** Work required **
Find the line containing "on important transitions." in the records below. Copy exactly that line and each one after it, ending at the line containing "on patient trajectory.", and nothing more.

--------------------------------

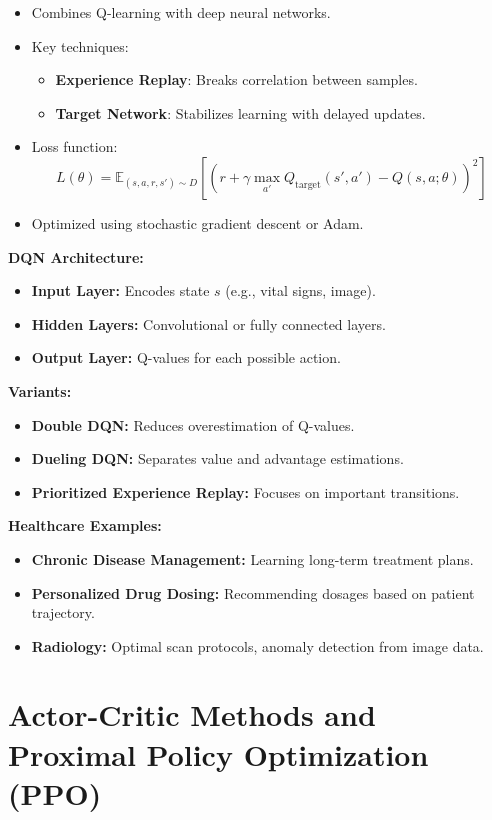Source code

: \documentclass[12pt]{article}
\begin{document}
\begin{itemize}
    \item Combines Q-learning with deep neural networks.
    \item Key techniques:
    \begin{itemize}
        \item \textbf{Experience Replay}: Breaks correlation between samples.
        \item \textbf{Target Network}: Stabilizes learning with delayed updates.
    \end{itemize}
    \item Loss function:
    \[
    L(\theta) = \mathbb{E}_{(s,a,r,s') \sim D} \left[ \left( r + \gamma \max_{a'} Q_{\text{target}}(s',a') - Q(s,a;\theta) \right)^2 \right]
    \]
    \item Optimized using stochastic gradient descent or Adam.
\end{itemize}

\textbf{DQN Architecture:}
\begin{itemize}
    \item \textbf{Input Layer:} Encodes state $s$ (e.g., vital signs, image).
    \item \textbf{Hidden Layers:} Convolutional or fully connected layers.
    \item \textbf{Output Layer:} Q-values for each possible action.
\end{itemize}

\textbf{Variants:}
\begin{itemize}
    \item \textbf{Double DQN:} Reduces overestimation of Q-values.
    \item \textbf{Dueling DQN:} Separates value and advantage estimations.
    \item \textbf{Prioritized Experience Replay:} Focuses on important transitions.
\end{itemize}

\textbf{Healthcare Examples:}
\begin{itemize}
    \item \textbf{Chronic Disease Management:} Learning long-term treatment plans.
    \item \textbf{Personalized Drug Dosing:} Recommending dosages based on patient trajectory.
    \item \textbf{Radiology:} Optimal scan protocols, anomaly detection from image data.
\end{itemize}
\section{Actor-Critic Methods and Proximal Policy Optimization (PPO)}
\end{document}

--------------------------------

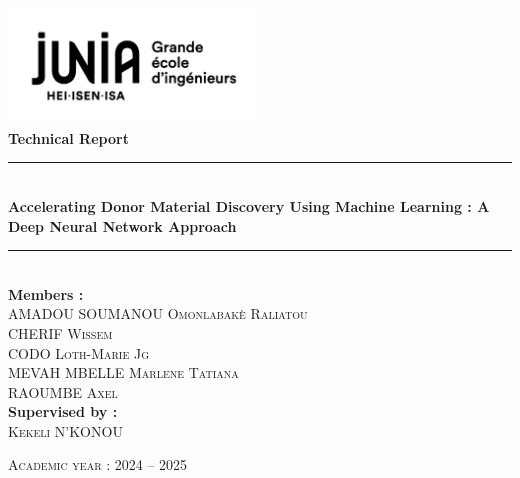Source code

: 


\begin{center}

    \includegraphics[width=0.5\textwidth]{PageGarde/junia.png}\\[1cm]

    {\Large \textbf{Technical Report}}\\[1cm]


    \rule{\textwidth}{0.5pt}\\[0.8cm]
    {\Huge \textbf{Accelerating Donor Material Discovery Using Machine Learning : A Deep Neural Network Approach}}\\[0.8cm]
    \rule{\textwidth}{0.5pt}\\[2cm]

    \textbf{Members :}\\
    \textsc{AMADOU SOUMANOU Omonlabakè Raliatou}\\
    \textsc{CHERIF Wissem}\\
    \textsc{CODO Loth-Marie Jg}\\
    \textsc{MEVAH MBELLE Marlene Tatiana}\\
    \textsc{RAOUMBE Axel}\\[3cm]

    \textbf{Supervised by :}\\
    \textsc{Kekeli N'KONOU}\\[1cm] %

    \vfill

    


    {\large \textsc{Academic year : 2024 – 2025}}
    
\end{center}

--------------------------------

** Exercise solution **
    \item \textbf{Prioritized Experience Replay:} Focuses on important transitions.
\end{itemize}

\textbf{Healthcare Examples:}
\begin{itemize}
    \item \textbf{Chronic Disease Management:} Learning long-term treatment plans.
    \item \textbf{Personalized Drug Dosing:} Recommending dosages based on patient trajectory.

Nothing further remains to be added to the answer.